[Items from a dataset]
________________________________________
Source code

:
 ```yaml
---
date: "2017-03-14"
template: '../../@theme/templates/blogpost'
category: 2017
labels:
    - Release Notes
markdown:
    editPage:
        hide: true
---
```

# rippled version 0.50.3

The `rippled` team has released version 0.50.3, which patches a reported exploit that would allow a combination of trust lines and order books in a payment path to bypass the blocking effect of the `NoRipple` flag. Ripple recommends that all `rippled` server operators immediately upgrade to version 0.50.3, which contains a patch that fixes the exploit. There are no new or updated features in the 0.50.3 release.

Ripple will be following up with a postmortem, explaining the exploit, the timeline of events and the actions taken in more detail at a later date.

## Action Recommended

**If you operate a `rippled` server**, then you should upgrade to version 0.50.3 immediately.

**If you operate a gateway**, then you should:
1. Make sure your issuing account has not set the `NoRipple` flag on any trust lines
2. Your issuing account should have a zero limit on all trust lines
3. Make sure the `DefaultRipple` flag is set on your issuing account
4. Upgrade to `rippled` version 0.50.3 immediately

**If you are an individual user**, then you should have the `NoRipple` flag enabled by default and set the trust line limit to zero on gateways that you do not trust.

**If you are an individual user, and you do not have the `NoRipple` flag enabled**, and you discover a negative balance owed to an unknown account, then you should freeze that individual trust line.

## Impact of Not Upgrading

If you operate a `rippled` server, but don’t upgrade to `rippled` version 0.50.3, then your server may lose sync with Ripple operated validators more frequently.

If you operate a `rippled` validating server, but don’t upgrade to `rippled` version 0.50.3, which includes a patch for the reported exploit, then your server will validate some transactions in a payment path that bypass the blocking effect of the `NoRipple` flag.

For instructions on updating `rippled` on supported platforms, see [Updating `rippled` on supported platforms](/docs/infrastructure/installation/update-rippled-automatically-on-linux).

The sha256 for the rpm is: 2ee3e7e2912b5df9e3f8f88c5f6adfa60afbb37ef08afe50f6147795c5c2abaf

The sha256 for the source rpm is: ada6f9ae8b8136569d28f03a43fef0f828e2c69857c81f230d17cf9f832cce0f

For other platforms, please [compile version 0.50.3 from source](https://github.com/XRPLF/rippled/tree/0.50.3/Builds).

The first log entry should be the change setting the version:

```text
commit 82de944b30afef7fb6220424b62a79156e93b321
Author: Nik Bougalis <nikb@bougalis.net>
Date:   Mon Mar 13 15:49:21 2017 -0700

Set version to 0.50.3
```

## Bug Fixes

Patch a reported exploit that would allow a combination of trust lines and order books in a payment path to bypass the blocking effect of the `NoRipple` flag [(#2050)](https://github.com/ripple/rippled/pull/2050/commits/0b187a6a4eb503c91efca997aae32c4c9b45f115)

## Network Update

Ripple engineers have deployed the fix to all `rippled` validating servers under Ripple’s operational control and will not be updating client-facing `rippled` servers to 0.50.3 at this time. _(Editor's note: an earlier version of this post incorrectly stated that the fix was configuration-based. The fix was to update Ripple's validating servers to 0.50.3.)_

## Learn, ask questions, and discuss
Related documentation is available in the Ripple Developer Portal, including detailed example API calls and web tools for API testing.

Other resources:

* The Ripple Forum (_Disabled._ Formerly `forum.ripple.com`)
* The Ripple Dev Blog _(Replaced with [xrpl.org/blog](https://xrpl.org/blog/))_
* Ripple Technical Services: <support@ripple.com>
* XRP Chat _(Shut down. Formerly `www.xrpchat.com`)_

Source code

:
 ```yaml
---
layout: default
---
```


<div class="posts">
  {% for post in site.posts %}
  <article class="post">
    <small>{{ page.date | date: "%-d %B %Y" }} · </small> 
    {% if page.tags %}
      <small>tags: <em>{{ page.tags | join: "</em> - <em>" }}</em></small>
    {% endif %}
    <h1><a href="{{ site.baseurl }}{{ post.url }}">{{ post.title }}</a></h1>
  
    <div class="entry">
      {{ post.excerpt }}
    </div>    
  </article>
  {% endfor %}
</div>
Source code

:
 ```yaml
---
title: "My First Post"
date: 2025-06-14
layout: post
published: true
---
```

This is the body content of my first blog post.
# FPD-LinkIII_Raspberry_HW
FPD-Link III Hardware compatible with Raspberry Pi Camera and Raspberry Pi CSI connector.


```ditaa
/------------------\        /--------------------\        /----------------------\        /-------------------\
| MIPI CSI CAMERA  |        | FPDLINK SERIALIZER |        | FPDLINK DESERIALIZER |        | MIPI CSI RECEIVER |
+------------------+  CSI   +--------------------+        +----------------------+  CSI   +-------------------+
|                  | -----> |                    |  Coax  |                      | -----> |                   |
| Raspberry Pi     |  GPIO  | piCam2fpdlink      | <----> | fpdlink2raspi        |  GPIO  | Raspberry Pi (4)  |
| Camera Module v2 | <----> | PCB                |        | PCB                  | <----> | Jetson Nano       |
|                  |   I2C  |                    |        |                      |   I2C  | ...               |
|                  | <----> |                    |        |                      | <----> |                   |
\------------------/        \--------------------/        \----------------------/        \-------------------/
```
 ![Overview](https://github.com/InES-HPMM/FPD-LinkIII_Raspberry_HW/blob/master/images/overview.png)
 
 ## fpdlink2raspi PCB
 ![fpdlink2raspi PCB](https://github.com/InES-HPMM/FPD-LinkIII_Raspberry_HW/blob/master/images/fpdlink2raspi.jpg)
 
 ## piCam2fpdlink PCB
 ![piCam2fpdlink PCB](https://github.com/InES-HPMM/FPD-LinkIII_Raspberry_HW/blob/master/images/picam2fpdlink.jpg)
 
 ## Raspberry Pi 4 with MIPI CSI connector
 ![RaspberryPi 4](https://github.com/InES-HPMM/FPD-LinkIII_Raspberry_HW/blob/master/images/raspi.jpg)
________________________________________
Your task =>
Check every line of the entries above for the word "tags" and report how many lines contain it, giving the number only.

Solution for this task =>
2